Dans Québec (procureur général) c. Hôpital général juif de Montréal (Sir Mortimer B. Davis)2, la question se posait ainsi : « L’Hôpital général juif Sir Mortimer B. Davis a-t-il fait preuve de diligence raisonnable pour ne pas commettre l’infraction qui lui est reprochée? » Suite à la visite d’un inspecteur chargé d’appliquer la Loi sur le tabac, un constat d’infraction avait été émis au salarié pris sur le fait ainsi qu’à l’employeur pour avoir contrevenu aux dispositions de la Loi. L’inspecteur concluait que ce dernier avait toléré que l’on fume à l’intérieur de l’établissement puisqu’en plus d’un salarié pris en flagrant délit, une odeur de tabac y régnait et des mégots de cigarette ont été retrouvés sur le sol du garage des ambulances ainsi que dans un verre faisant office de cendrier.

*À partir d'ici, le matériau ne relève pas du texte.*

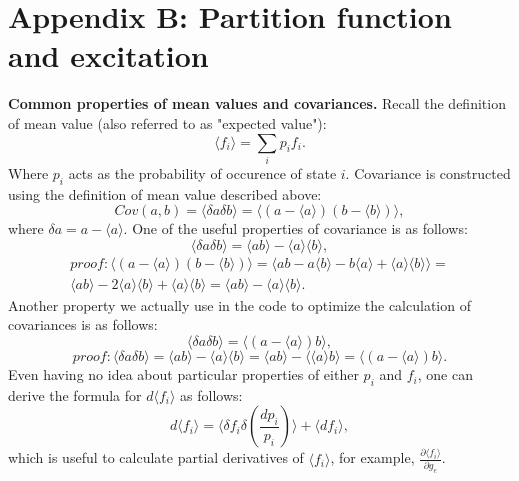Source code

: \section{Appendix B: Partition function and excitation}
{\bf Common properties of mean values and covariances.}
Recall the definition of mean value (also referred to as "expected value"):
\begin{equation}
\langle f_i \rangle = \sum_i p_i f_i.
\end{equation}
Where $p_i$ acts as the probability of occurence of state $i$.
Covariance is constructed using the definition of mean value described above:
\begin{equation}
Cov(a,b) = \langle \delta a \delta b \rangle =
\langle (a - \langle a \rangle) (b - \langle b \rangle) \rangle,
\end{equation}
where $\delta a = a - \langle a \rangle$.
One of the useful properties of covariance is as follows:
\begin{equation}
\langle \delta a \delta b \rangle = \langle ab \rangle - \langle a \rangle \langle b \rangle,
\end{equation}
\begin{eqnarray}
\nonumber proof: \langle (a - \langle a \rangle) (b - \langle b \rangle) \rangle =
\langle ab - a \langle b \rangle - b \langle a \rangle + \langle a \rangle \langle b \rangle \rangle = \\ \nonumber
\langle ab \rangle - 2 \langle a \rangle \langle b \rangle + \langle a \rangle \langle b \rangle =
\langle ab \rangle - \langle a \rangle \langle b \rangle.
\end{eqnarray}
Another property we actually use in the code to optimize the
calculation of covariances is as follows:
\begin{equation}
\langle \delta a \delta b \rangle = \langle (a - \langle a \rangle) b \rangle,
\end{equation}
\begin{equation}
\nonumber proof: \langle \delta a \delta b \rangle =
\langle ab \rangle - \langle a \rangle \langle b \rangle =
\langle ab \rangle - \langle \langle a \rangle b \rangle =
\langle (a - \langle a \rangle) b \rangle.
\end{equation}
Even having no idea about particular properties of either $p_i$ and $f_i$,
one can derive the formula for $d \langle f_i \rangle$ as follows:
\begin{equation}
d \langle f_i \rangle = \langle \delta f_i \delta \left( \frac{d p_i}{p_i} \right) \rangle +
\langle d f_i \rangle,
\end{equation}
which is useful to calculate partial derivatives of $\langle f_i \rangle$,
for example, $\frac{\partial \langle f_i \rangle}{\partial g_e}$.

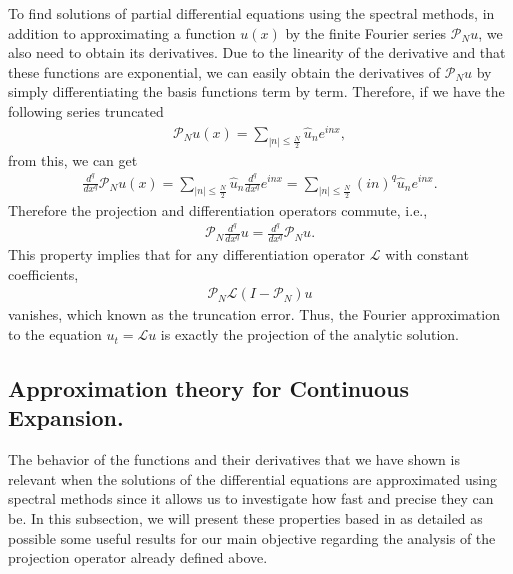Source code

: 	To find solutions of partial differential equations using the spectral methods, in addition to approximating a function $u(x)$ by the finite Fourier series $\mathcal{P}_N u$, we also need to obtain its derivatives. Due to the linearity of the derivative and that these functions are exponential, we can easily obtain the derivatives of $\mathcal{P}_N u$ by simply differentiating the basis functions term by term. Therefore, if we have the following series truncated \\
 	\begin{align*}
   		\mathcal{P}_N u(x) =  \displaystyle \sum_{ |n| \leq \frac {N}{2}} \hat{u}_{n} e^{inx},
   	\end{align*}
    from this, we can get
   	\begin{align*}
   		\frac{d^q}{dx^q} \mathcal{P}_N u(x) = \displaystyle \sum_{ |n| \leq \frac {N}{2}} \hat{u}_{n} \frac{d^q}{dx^q} e^{inx} = \displaystyle \sum_{ |n| \leq \frac {N}{2}} (in)^q \hat{u}_{n}e^{inx}.
   	\end{align*}
    Therefore the projection and differentiation operators commute, i.e.,
    	\begin{align*}
    	\mathcal{P}_N \frac{d^q}{dx^q} u = \frac{d^q}{dx^q}\mathcal{P}_N u.
    	\end{align*}
    This property implies that for any differentiation operator $\mathcal{L}$ with constant coefficients,	
    	\begin{align*}
    	\mathcal{P}_N \mathcal{L} (I - \mathcal{P}_N)u
    	\end{align*}
     vanishes, which known as the truncation error. Thus, the Fourier approximation to the equation $u_t = \mathcal{L}u$ is exactly the projection of the analytic solution. 

    \subsection{Approximation theory for Continuous Expansion.}
    
    The behavior of the functions and their derivatives that we have shown is relevant when the solutions of the differential equations are approximated using spectral methods since it allows us to investigate how fast and precise they can be. In this subsection, we will present these properties based in \cite{gottlieb2007} as detailed as possible some useful results for our main objective regarding the analysis of the projection operator already defined above. \\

Rappelant tout d’abord qu’il s’agit d’une infraction de responsabilité stricte et que l’employeur devait établir qu’il a pris toutes les précautions pour ne pas commettre cette infraction, la juge de paix magistrat procède à l’examen des moyens pris par l’employeur pour enrayer l’usage du tabac dans l’établissement. Analysant les différents éléments de preuve à la lumière des critères élaborés dans un contexte de vente de tabac aux mineurs, la juge de paix magistrat conclut que :

« La mise en place “d’un système d’application, de contrôle et de supervision des directives et des employés” semble très déficiente. »

En l’espèce, l’employeur savait que le garage des ambulances était le fumoir de certains employés et aucune mesure n’avait été prise pour faire cesser cette pratique. De même, la juge de paix magistrat souligne que le salarié ayant reçu le constat d’infraction ne subit aucune réprimande de la part de l’employeur, ce dernier ayant jugé que l’amende suffisait.

L’employeur invoquait en défense que la très grande superficie des lieux, combinée avec des ressources humaines limitées, ne lui permettait pas d’assurer une surveillance constante. Loin de la considérer comme une excuse légitime, le tribunal y voit plutôt une indication que la situation a été tolérée par l’employeur. D’abondant, une politique relative à l’usage du tabac adoptée en 1987 et demeurée inchangée depuis a également été considérée comme un facteur incriminant pour l’employeur.

Indiquant qu’un employeur « ne doit pas se limiter à donner des directives à ses employés, mais doit s’assurer qu’elles sont suivies », la défense de diligence raisonnable est rejetée et l’amende de 400 $ est confirmée.

Malgré la relative clémence de la sanction, cette décision indique que l’employeur devra demeurer très vigilant et prendre les moyens nécessaires pour s’assurer que les règles édictées dans le cadre de la Loi sur le tabac soient respectées intégralement par toutes les personnes sous son toit… ou dans les quelques mètres de celui-ci. Pour un employeur, l’amende pour une première offense est de 400 $ à 4 000 $ alors qu’elle peut atteindre 10 000 $ en cas de récidive.

Bref, pour que cette épée de Damoclès se dissipe en fumée, une politique sur le tabac actualisée, une surveillance stricte et rigoureuse, de même que l’application de sanctions en cas de contravention au règlement sont plus que jamais essentielles à l’intérieur de toute organisation.